2. Die vom Rechtsanwalt hierbei geschuldeten Sorgfaltsanforderungen werden nach einem objektivierten Maßstab bemessen, so dass es nicht auf die Qualität und Leistungsfähigkeit der verwendeten Anwalts-Software ankommen kann. Wer Software benutzt, hat sicher zu stellen, dass diese den allgemein gültigen beruflichen Sorgfaltsanforderungen entspricht.

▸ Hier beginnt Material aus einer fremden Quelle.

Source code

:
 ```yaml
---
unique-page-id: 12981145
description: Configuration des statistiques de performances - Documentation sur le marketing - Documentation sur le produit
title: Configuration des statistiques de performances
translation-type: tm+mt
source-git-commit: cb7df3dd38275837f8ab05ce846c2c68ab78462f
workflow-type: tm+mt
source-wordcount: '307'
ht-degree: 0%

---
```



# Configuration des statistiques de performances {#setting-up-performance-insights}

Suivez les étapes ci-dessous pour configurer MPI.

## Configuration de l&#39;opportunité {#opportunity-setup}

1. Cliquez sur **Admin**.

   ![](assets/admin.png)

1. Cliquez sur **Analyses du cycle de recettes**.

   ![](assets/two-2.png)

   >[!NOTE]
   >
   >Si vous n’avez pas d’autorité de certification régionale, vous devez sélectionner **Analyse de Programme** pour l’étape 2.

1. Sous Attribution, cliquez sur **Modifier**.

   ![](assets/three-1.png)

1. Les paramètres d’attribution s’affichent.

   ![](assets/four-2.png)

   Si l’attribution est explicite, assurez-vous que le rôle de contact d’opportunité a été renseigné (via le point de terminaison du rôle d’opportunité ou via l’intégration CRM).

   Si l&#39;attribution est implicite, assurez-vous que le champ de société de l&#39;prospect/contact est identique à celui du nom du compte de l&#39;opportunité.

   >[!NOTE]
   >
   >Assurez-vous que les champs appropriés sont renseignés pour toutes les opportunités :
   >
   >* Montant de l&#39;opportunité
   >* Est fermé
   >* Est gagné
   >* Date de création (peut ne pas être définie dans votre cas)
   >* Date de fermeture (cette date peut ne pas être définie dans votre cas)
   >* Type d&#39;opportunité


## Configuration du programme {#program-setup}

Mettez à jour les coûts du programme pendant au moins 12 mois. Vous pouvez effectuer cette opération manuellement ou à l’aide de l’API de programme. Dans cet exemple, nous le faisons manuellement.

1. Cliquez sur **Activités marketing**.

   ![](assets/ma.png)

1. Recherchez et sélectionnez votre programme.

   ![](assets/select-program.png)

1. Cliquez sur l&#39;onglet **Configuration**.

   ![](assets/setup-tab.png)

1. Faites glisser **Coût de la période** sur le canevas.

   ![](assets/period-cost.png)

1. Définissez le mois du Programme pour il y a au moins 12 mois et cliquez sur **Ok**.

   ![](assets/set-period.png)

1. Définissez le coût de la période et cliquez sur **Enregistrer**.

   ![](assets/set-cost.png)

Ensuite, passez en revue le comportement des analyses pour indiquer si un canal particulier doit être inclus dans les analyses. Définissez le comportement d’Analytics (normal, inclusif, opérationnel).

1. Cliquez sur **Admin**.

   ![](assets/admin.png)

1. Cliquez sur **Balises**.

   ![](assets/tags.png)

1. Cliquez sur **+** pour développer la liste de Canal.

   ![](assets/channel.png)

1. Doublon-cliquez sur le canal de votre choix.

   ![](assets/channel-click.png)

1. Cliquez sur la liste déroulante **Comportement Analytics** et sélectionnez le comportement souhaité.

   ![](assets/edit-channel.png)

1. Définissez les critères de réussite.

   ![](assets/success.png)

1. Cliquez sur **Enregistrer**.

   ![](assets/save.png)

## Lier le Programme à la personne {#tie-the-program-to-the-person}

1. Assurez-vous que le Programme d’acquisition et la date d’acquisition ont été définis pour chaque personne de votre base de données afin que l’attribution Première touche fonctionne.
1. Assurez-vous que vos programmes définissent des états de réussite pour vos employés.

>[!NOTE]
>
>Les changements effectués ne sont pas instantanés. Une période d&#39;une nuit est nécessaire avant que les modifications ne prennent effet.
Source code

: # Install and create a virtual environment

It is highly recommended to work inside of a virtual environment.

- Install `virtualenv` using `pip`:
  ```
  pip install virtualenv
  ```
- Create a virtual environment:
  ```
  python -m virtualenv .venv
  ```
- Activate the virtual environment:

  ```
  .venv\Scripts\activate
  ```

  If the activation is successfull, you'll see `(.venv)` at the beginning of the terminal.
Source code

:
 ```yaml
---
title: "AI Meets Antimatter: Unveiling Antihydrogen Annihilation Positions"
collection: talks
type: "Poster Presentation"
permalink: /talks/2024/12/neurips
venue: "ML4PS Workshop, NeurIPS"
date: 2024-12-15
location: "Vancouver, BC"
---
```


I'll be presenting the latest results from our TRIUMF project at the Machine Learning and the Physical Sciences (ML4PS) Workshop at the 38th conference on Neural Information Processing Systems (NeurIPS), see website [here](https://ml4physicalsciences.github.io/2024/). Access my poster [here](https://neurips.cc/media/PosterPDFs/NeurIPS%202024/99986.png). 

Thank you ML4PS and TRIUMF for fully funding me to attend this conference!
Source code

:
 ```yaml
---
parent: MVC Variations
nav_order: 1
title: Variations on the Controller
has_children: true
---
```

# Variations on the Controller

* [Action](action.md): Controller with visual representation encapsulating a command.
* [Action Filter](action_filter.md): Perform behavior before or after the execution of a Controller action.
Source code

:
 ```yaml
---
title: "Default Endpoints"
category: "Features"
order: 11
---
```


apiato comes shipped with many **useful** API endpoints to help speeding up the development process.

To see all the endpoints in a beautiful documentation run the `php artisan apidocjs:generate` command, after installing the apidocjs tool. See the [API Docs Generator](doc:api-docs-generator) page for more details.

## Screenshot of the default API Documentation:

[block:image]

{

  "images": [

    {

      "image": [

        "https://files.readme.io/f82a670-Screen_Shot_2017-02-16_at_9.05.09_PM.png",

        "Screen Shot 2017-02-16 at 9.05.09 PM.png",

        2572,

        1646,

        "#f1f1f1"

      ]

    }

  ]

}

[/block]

3. Unter den Voraussetzungen des § 628 Abs. 1 S. 2 BGB entfällt nur derjenige Teil der Vergütung, der den Gegenwert für eine Tätigkeit des Dienstverpflichteten darstellt, an der der Dienstberechtigte aufgrund der vorzeitigen Kündigung kein Interesse mehr hat. Dies kann im Ausnahmefall allerdings auch die gesamte geschuldete Vergütung sein. Nach der st. Rspr. des BGH und der OLG ist der Begriff des Wegfalls des Interesses nicht abstrakt, sondern in Relation zu den tatsächlichen erneuten Aufwendungen auszulegen, d.h. der Wegfall des Interesses umfasst beim Anwaltsvertrag regelmäßig diejenigen Gebühren, die der Mandant nach der vorzeitigen Kündigung erneut aufwenden muss, z.B. in einem Anwaltsprozess die erneut anfallende Prozess- und Verhandlungsgebühr. Abzustellen ist danach auf den dem Mandanten durch die Mandatsniederlegung tatsächlich entstandenen Mehraufwand.

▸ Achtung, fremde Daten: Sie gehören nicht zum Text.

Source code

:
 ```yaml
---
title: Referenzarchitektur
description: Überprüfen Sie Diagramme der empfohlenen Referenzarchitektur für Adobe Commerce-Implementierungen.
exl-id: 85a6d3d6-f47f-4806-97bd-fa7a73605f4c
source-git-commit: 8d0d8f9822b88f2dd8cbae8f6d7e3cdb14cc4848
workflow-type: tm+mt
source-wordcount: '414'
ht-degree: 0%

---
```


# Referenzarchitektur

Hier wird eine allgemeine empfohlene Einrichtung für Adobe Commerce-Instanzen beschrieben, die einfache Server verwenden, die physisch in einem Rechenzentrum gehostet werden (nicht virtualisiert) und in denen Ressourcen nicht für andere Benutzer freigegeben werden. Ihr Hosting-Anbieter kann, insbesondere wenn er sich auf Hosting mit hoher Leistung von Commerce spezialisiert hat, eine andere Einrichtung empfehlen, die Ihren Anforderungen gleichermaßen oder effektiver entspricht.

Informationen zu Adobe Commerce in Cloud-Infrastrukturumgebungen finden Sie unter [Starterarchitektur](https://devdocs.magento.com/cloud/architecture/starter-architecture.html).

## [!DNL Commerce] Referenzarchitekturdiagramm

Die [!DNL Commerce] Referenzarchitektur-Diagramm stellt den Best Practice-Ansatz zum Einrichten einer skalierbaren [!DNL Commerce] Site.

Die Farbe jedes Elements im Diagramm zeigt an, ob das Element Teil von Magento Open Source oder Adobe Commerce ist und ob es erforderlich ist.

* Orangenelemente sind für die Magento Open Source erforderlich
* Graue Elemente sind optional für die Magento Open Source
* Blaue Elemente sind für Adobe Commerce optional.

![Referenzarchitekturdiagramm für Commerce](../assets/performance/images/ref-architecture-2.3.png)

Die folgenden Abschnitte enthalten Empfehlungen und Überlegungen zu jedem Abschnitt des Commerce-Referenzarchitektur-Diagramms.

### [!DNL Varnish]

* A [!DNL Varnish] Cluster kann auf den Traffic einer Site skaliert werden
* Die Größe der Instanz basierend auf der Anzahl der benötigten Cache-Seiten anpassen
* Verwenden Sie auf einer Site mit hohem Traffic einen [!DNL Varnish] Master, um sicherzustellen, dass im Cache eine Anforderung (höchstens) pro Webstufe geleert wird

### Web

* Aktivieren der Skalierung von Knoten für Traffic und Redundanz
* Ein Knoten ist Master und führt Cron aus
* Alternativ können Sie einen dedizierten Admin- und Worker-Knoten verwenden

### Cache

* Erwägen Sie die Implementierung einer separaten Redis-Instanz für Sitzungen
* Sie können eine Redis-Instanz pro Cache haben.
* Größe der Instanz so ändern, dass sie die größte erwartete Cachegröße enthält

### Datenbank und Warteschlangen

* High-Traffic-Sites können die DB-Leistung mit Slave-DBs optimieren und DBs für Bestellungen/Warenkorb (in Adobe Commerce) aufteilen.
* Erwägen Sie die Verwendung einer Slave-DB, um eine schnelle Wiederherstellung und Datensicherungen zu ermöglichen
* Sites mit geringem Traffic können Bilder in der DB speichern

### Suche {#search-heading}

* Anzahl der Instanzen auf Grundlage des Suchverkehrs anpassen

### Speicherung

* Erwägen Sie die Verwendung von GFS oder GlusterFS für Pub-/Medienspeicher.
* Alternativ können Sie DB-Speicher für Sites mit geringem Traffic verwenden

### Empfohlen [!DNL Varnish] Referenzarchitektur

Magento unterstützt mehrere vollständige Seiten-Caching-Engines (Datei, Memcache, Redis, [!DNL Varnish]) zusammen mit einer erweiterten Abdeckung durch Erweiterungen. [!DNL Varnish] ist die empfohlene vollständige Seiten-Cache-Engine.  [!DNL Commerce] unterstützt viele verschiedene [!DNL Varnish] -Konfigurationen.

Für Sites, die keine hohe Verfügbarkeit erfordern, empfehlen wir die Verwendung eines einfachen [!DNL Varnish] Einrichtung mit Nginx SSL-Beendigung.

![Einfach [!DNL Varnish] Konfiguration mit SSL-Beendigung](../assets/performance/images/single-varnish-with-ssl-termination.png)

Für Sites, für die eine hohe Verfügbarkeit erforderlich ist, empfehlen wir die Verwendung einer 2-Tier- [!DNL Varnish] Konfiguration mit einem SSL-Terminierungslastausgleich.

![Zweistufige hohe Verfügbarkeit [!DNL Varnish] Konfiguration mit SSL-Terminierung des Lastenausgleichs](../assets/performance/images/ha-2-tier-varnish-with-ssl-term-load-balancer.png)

4. Ein vom Verkehrsanwalt mit der Beklagten vereinbarter Verzicht auf die Erhebung der Verkehrsanwaltsgebühr ist unwirksam, weil er gegen das gesetzliche Verbot der Unterbietung der gesetzlichen Gebühren verstößt, § 134 BGB i.V.m. § 49b Abs. 1 S. 1 BRAO. Der Senat sieht die Verkehrsanwaltsgebühr als eine gerichtliche Gebühr an.
Verfahrensgang
LG Halle (Saale) (Aktenzeichen 4 O 1/01) |
Tenor
Auf die Berufung der Kläger zu 2) und zu 3) wird das am 18.10.2001 verkündete Urteil des LG Halle, Az.: 4 O 1/01, unter Zurückweisung der Berufung im Übrigen teilweise abgeändert und wie folgt neu gefasst:
Die Beklagte wird verurteilt, an die Rechtsanwälte S., B. & H. 70.534,25 Euro nebst 4 % Zinsen hieraus seit dem 22.2.2001 zu zahlen; im Übrigen wird die Klage abgewiesen.
Die Gerichtskosten sowie die außergerichtlichen Kosten der Kläger zu 2) und zu 3) und der Beklagten in beiden Instanzen haben die Kläger zu 2) und zu 3) einerseits und die Beklagte andererseits zu jeweils 50 % zu tragen. Die außergerichtlichen Kosten des Klägers zu 1) trägt dieser selbst.
Das Urteil ist vorläufig vollstreckbar. Die Beklagte kann die Zwangsvollstreckung durch die Kläger zu 2) und zu 3) für die Rechtsanwälte S., B. & H. durch Sicherheitsleistung i.H.v. 100.000 Euro abwenden, wenn nicht die Rechtsanwälte S., B. & H. zuvor Sicherheit in gleicher Höhe geleistet haben. Die Kläger zu 2) und zu 3) können die Zwangsvollstreckung durch die Beklagte durch Sicherheitsleistung i.H.v. 5.000 Euro abwenden, wenn nicht zuvor die Beklagte Sicherheit in gleicher Höhe geleistet hat.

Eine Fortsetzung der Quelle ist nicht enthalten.